Inter Lagos
- Full name: Inter Lagos Football Club
- Nickname: Interlawa FC
- Founded: 2023; 3 years ago
- Stadium: Mobolaji Johnson Arena
- Capacity: 10,000
- Owners: Lanre Vigo; Olumide Fayankin; Gatumi Aliyu;
- CEO: Lanre Vigo
- Manager: Gabriel Adigwe
- Coach: Shakiru Biodun Giwa
- League: Nigeria National League
| Home colours |

= Inter Lagos F.C. =

Inter Lagos commonly referred to as The Pride of Lagos, is a Nigerian professional football club based in Lagos, and plays in the Nigeria National League. Inter Lagos home games are played at Mobolaji Johnson Arena in Onikan Stadium, one of Nigeria's oldest stadiums in Lagos, Inter Lagos is regarded as Sporting Lagos rival in the Lagos State Football Association since its debut in 2023.

==History==
The club was founded in 2023 by Lanre Vigo, Olumide Fayankin, and Gatumi Aliyu. On 18 November 2023, Inter Lagos made its first debut at the 2023-24 Nigeria National League. The team started well in the league but lost its first few games. On 6 January 2024, it recorded its first home win against Gateway United by 1 goal. In the group stage of the NNL, Inter Lagos climbed to the top of its group. On 8 March 2024, the club marked International Women's Day with a special edition jersey featuring the faces of inspirational African women. On 13 March 2024, it made its first debut in the State FA Cup. The team played well in the knockout round of the Lagos State FA Cup and qualified for the 2024 Nigeria Federation Cup in its first attempt in the State FA Cup.

On 2 May 2024, Inter Lagos debuted at 2024 Nigeria Federation Cup, and won by 6 goals against May & Frank F.C. in the first round. On 22 May 2024, Inter Lagos defeated Hammola F.C. On 12 May 2024, it qualified for the Nigeria National League Super 8 promotional stage, competing against 7 clubs for the champion of the Nigeria National League after winning its last group-stage match against Ijebu United by 2 goals. On 22 May 2024, it defeated Hammola F.C. after playing penalties in the second round, and the match finished 0–0 in regulation time. On 24 May 2024, Nigeria Federation Cup released its 16 fixture in the final round with Inter Lagos competing against 15 teams. On 29 May 2024, it defeated Ikorodu City F.C. after playing penalties in the third round, and the match finished 1–1 in regulation time, and qualified for the quarter-final for the Federation Cup. On 7 February 2025, Inter Lagos sacks its head coach, Gabriel Ezema. On 16 March 2025, the club announces new partnership with Lotus Bank, as the official sponsor of their Jerssey. On 19 March 2025, Inter Lagos appointed Shakiru Biodun Giwa as the new head coach.

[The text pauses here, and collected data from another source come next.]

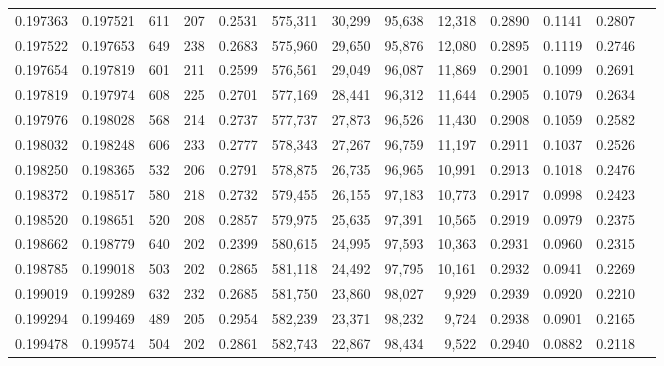 \begin{tabular}{rrrrrrrrrrrrr}
0.197363 & 0.197521 &   611 & 207 &                                     0.2531 & 575,311 &  30,299 &  95,638 &  12,318 & 0.2890 & 0.1141 & 0.2807 \\
0.197522 & 0.197653 &   649 & 238 &                                     0.2683 & 575,960 &  29,650 &  95,876 &  12,080 & 0.2895 & 0.1119 & 0.2746 \\
0.197654 & 0.197819 &   601 & 211 &                                     0.2599 & 576,561 &  29,049 &  96,087 &  11,869 & 0.2901 & 0.1099 & 0.2691 \\
0.197819 & 0.197974 &   608 & 225 &                                     0.2701 & 577,169 &  28,441 &  96,312 &  11,644 & 0.2905 & 0.1079 & 0.2634 \\
0.197976 & 0.198028 &   568 & 214 &                                     0.2737 & 577,737 &  27,873 &  96,526 &  11,430 & 0.2908 & 0.1059 & 0.2582 \\
0.198032 & 0.198248 &   606 & 233 &                                     0.2777 & 578,343 &  27,267 &  96,759 &  11,197 & 0.2911 & 0.1037 & 0.2526 \\
0.198250 & 0.198365 &   532 & 206 &                                     0.2791 & 578,875 &  26,735 &  96,965 &  10,991 & 0.2913 & 0.1018 & 0.2476 \\
0.198372 & 0.198517 &   580 & 218 &                                     0.2732 & 579,455 &  26,155 &  97,183 &  10,773 & 0.2917 & 0.0998 & 0.2423 \\
0.198520 & 0.198651 &   520 & 208 &                                     0.2857 & 579,975 &  25,635 &  97,391 &  10,565 & 0.2919 & 0.0979 & 0.2375 \\
0.198662 & 0.198779 &   640 & 202 &                                     0.2399 & 580,615 &  24,995 &  97,593 &  10,363 & 0.2931 & 0.0960 & 0.2315 \\
0.198785 & 0.199018 &   503 & 202 &                                     0.2865 & 581,118 &  24,492 &  97,795 &  10,161 & 0.2932 & 0.0941 & 0.2269 \\
0.199019 & 0.199289 &   632 & 232 &                                     0.2685 & 581,750 &  23,860 &  98,027 &   9,929 & 0.2939 & 0.0920 & 0.2210 \\
0.199294 & 0.199469 &   489 & 205 &                                     0.2954 & 582,239 &  23,371 &  98,232 &   9,724 & 0.2938 & 0.0901 & 0.2165 \\
0.199478 & 0.199574 &   504 & 202 &                                     0.2861 & 582,743 &  22,867 &  98,434 &   9,522 & 0.2940 & 0.0882 & 0.2118 \\

\end{tabular}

In the 2025 Lagos State FA Cup final, Inter Lagos claimed the championship title after a goalless draw against Ikorodu City. The match was decided by a penalty shootout, in which Inter Lagos triumphed 5–4. The team qualified for the 2025 Nigeria Federation Cup, with Ikorodu City in which the both team represented Lagos. On 16 April 2025, Akwa United defeated Inter Lagos 1–0 in the final round of the competition to secure qualification for the quarter-finals. As a result, Ikorodu City remained the only Lagos-based team to reach the semi-finals. However, their campaign ended following a goalless draw against Abakaliki, who advanced to the final after winning 5–4 in the ensuing penalty shootout.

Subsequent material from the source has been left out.